[Start of section]
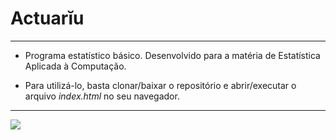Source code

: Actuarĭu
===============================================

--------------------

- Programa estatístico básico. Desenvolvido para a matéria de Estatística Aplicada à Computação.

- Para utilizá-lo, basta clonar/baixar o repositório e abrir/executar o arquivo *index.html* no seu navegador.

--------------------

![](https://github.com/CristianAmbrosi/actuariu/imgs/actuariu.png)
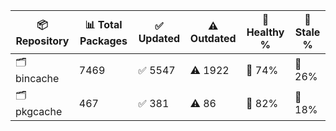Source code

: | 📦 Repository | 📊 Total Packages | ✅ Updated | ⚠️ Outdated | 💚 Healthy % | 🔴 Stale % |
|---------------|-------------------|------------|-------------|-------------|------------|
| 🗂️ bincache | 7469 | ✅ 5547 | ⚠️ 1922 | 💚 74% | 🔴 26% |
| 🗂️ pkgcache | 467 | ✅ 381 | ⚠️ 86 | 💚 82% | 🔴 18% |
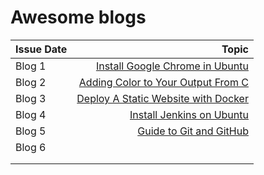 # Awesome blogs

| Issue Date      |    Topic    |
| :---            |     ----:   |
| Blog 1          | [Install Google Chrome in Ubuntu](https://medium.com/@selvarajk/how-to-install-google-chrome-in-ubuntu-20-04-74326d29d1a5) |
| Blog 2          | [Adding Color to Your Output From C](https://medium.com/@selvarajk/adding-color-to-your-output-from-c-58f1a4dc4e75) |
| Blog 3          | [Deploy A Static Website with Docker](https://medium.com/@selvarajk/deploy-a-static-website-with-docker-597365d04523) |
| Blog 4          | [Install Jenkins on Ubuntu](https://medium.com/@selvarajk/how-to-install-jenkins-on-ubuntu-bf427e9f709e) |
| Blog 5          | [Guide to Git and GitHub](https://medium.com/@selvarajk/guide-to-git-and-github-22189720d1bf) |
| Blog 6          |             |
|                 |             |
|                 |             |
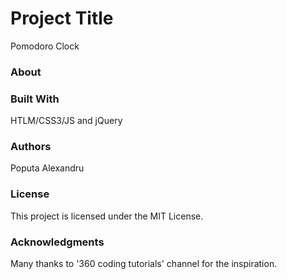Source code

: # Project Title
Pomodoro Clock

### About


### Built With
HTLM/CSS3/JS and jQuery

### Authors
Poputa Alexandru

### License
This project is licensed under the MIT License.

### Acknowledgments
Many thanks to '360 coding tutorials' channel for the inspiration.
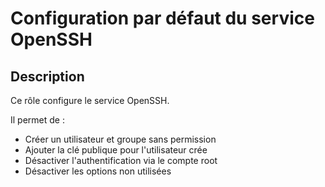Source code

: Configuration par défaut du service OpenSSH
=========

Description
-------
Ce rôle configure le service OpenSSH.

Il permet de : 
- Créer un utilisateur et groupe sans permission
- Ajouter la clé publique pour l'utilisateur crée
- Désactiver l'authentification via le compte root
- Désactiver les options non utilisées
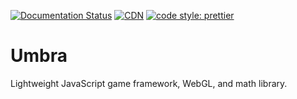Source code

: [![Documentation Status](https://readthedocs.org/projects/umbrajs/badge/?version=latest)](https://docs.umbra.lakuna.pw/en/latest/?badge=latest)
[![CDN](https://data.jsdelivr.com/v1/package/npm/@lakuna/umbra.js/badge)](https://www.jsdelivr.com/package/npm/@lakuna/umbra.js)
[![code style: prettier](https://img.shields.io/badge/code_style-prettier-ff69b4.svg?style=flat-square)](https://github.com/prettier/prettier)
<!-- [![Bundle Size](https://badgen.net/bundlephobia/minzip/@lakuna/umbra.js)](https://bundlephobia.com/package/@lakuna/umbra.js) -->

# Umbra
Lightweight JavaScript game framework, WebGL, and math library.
[End of section]
* [Work required]:
Only lines belong in the copy: transcribe those from the start of the data through the line that contains "- Programa estatístico", and skip the pictures.

* [Your response]:
Source code

: Actuarĭu
===============================================

--------------------

- Programa estatístico básico. Desenvolvido para a matéria de Estatística Aplicada à Computação.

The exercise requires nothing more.